Segment Start: Information shown
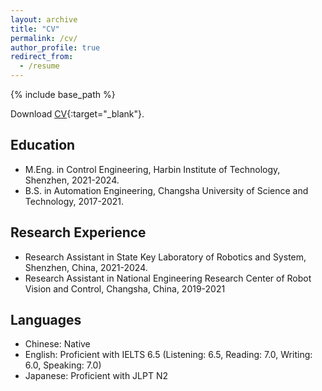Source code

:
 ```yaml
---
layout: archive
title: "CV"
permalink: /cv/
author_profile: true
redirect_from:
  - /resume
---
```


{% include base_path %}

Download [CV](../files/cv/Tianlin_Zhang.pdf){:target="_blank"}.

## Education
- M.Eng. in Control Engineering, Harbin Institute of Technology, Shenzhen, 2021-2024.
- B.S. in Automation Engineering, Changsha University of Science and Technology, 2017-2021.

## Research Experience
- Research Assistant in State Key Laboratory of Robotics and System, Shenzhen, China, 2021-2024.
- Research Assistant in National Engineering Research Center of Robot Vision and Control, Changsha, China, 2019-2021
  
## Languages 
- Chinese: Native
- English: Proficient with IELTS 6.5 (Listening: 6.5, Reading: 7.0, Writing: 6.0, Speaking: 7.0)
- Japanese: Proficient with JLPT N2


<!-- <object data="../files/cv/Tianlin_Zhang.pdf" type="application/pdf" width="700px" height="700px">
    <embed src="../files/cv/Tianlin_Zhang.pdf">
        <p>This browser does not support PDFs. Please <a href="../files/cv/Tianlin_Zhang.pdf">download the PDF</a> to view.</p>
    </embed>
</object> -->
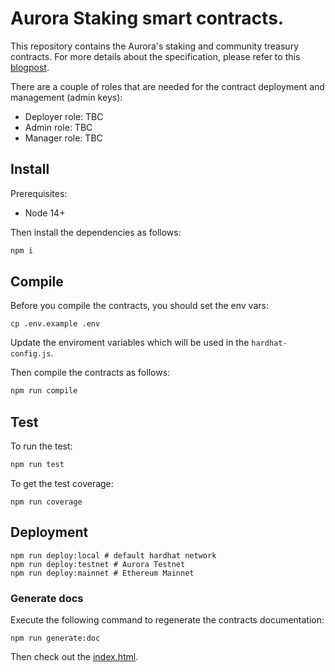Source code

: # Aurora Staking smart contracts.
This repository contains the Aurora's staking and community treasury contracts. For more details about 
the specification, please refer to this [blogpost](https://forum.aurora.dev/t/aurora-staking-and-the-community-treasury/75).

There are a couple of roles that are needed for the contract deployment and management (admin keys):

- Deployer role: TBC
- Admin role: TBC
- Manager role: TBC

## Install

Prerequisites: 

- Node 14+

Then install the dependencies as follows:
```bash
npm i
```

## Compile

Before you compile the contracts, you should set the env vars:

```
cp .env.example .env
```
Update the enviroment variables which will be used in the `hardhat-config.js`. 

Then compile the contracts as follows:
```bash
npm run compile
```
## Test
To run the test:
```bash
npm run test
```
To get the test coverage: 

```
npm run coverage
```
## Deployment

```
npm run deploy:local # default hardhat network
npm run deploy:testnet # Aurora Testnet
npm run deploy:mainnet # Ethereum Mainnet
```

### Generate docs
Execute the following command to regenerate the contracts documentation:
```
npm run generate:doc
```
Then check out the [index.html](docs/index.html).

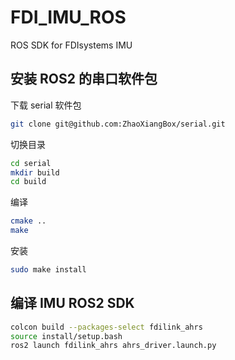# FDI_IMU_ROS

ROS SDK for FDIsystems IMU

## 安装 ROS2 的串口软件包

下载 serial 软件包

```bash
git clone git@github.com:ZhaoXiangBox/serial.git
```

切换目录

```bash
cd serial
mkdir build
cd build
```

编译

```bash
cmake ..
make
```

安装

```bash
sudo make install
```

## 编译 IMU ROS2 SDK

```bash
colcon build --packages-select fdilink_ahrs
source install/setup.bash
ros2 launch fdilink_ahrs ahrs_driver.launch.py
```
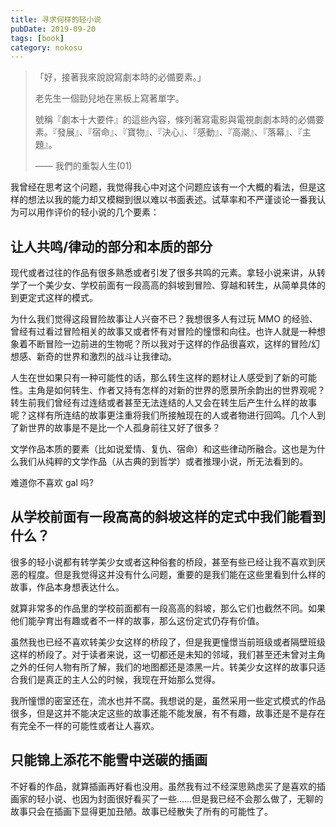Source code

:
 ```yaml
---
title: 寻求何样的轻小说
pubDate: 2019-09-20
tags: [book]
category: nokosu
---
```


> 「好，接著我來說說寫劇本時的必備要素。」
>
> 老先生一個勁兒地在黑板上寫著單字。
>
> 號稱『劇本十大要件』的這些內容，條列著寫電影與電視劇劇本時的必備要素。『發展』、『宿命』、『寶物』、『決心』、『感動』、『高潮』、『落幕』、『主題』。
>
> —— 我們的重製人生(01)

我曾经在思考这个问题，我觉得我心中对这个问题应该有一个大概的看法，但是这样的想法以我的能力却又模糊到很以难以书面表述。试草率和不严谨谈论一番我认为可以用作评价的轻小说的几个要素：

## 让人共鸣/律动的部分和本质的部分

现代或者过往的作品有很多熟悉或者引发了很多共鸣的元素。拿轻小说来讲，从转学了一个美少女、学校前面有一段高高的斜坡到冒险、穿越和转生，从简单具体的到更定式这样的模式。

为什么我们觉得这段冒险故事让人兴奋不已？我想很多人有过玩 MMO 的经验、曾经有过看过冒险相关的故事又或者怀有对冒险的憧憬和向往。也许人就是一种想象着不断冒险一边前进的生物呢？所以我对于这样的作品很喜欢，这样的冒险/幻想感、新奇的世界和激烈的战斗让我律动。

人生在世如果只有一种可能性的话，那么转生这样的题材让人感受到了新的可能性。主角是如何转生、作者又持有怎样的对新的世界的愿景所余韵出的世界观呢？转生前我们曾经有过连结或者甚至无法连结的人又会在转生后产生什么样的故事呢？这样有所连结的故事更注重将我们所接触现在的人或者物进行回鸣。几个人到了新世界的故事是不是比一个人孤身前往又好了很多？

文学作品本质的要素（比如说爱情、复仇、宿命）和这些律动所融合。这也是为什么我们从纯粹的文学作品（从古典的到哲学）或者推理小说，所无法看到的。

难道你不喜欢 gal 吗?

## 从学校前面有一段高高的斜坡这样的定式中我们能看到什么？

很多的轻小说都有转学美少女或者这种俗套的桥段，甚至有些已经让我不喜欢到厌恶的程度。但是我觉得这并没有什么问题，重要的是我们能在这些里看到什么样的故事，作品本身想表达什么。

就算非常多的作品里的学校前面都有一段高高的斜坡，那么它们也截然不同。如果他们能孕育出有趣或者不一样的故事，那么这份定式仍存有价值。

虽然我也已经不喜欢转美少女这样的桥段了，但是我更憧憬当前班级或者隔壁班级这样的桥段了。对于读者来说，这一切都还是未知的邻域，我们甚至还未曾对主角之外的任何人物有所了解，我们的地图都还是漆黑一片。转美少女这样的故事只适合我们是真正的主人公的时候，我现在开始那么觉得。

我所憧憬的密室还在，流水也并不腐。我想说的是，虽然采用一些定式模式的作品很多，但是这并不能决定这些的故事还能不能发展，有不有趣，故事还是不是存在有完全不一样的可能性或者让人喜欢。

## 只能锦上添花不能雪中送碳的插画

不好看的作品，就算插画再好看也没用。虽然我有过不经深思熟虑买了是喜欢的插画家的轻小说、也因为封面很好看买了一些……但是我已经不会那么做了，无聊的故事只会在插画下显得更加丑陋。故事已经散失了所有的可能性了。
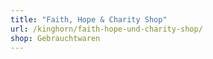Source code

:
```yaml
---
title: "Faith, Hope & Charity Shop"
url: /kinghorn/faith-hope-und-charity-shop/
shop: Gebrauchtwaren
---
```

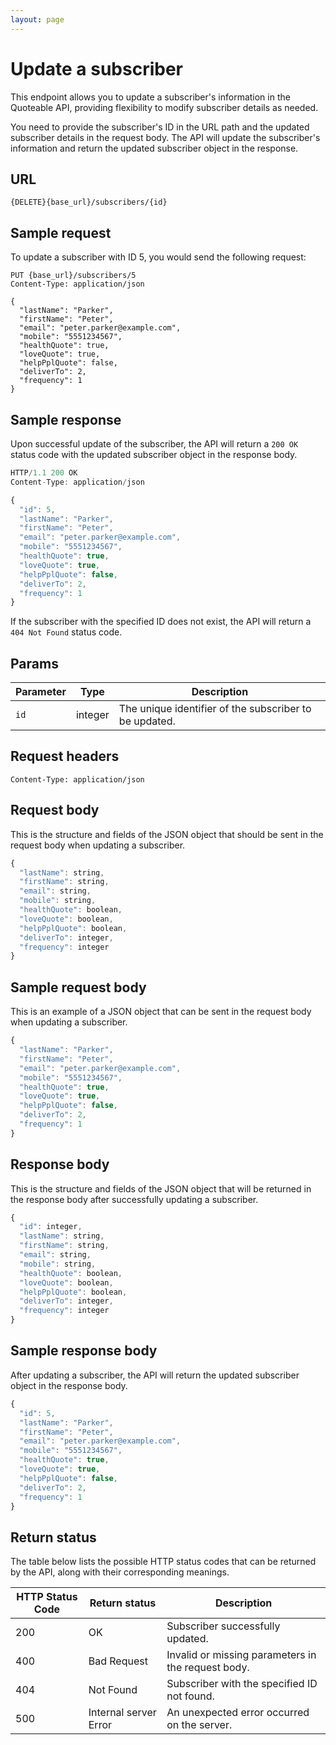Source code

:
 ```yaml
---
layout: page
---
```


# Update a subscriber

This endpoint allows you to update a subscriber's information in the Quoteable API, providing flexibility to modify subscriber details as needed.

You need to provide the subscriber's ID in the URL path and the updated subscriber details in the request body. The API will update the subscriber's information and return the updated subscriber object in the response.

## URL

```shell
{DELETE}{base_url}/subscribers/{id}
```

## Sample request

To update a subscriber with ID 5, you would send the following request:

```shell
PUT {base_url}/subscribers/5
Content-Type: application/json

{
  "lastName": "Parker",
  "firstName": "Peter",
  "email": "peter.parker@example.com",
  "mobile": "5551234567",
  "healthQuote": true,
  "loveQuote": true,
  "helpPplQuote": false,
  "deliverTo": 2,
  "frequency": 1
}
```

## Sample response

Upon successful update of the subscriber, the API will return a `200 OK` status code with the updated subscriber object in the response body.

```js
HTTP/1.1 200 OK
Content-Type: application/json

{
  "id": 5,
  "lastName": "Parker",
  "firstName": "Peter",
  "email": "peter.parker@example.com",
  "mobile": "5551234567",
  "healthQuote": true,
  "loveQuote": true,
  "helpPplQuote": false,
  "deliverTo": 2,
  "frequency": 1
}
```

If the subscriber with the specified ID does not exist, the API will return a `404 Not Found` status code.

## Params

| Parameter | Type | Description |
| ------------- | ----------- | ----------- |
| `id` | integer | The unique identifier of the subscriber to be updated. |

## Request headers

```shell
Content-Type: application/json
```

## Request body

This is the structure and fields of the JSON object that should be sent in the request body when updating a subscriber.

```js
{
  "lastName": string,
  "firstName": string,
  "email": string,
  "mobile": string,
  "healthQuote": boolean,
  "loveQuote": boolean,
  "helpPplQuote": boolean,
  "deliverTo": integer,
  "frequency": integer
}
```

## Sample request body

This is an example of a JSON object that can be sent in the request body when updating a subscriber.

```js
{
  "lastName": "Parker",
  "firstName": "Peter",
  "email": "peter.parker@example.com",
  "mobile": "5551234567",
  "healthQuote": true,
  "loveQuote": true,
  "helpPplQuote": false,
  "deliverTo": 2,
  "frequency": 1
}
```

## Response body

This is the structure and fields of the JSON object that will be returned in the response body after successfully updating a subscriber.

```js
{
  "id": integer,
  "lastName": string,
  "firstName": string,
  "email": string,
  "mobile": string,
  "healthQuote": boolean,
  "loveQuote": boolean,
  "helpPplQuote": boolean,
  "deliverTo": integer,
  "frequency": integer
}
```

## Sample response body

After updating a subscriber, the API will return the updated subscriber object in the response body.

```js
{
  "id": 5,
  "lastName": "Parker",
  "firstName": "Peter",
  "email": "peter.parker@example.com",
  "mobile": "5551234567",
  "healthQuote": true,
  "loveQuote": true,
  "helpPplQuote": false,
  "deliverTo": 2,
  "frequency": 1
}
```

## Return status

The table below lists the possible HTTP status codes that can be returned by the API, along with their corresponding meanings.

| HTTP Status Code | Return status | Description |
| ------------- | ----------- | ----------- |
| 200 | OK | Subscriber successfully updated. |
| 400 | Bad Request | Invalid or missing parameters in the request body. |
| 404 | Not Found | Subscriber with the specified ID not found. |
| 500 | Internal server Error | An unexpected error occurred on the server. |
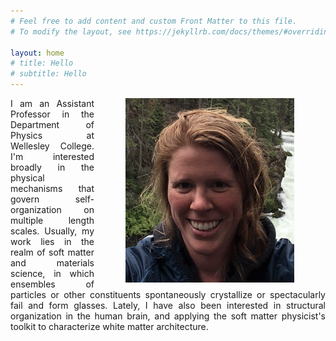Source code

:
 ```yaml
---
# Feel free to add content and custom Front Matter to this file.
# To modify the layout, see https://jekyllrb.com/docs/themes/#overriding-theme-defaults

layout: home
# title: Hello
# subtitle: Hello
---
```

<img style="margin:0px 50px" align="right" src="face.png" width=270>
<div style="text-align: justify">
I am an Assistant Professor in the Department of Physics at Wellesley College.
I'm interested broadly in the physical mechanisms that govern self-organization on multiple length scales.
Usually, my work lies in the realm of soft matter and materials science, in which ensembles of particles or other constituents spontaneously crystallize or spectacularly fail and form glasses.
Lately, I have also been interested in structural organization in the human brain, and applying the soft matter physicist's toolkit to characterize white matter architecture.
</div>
Segment End: Information shown
[Instructions for the task] Go through the records. Copy each line where "structure" appears.

[Result]
This is the structure and fields of the JSON object that should be sent in the request body when updating a subscriber.
This is the structure and fields of the JSON object that will be returned in the response body after successfully updating a subscriber.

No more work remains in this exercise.